• Exercise inputs:
▼

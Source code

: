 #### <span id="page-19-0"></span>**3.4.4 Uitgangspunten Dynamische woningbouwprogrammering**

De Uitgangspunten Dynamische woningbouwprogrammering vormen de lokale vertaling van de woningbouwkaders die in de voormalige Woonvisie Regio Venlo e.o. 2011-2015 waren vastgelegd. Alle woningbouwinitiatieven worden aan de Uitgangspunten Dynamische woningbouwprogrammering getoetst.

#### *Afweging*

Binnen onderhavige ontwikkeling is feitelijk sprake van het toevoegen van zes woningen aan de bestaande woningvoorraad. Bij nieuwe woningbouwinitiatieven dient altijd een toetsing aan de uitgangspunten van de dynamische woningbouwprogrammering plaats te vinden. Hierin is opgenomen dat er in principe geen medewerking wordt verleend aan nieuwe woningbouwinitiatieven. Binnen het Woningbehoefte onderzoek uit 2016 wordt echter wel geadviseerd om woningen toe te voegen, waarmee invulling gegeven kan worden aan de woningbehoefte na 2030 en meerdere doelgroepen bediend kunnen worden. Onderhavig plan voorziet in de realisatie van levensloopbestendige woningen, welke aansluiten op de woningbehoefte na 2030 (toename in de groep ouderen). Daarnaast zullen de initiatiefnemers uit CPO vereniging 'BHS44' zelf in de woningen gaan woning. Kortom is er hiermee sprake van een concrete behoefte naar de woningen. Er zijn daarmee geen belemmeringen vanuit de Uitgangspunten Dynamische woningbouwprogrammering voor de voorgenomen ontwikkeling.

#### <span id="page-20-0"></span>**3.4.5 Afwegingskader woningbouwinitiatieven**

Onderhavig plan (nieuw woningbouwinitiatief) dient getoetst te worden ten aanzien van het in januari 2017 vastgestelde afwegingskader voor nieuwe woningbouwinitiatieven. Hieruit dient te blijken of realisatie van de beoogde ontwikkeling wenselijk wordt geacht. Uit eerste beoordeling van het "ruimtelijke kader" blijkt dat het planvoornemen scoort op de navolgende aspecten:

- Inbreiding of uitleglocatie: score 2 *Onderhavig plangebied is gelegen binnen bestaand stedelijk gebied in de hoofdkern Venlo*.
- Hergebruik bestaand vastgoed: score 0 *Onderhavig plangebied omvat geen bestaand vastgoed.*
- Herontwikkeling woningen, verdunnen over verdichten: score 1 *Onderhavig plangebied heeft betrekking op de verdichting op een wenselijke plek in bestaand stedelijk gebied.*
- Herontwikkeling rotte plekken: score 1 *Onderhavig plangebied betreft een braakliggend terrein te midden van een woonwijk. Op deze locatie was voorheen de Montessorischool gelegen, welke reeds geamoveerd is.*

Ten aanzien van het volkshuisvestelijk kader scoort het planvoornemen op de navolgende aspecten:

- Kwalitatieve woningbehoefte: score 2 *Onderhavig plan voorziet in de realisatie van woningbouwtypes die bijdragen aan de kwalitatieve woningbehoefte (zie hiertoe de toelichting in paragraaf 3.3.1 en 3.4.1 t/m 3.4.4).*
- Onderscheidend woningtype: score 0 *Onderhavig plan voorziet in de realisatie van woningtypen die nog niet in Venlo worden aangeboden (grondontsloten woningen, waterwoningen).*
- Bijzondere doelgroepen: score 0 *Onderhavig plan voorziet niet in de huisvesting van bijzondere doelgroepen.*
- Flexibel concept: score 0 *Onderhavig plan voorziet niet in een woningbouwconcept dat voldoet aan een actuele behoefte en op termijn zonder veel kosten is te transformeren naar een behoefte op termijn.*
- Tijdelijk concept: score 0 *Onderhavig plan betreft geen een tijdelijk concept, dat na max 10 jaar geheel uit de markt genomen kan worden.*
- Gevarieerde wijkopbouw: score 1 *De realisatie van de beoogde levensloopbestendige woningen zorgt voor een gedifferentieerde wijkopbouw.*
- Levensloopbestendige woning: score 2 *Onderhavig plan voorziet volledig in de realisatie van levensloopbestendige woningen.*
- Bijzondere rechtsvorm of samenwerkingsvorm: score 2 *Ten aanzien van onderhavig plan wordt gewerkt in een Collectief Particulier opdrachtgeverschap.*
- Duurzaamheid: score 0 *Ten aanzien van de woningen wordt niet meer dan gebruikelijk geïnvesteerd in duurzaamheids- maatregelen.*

▲

• Assignment:
Determine how many lines of the records above hold the word "stedelijk" and give the number with nothing added.

• Task answer:
2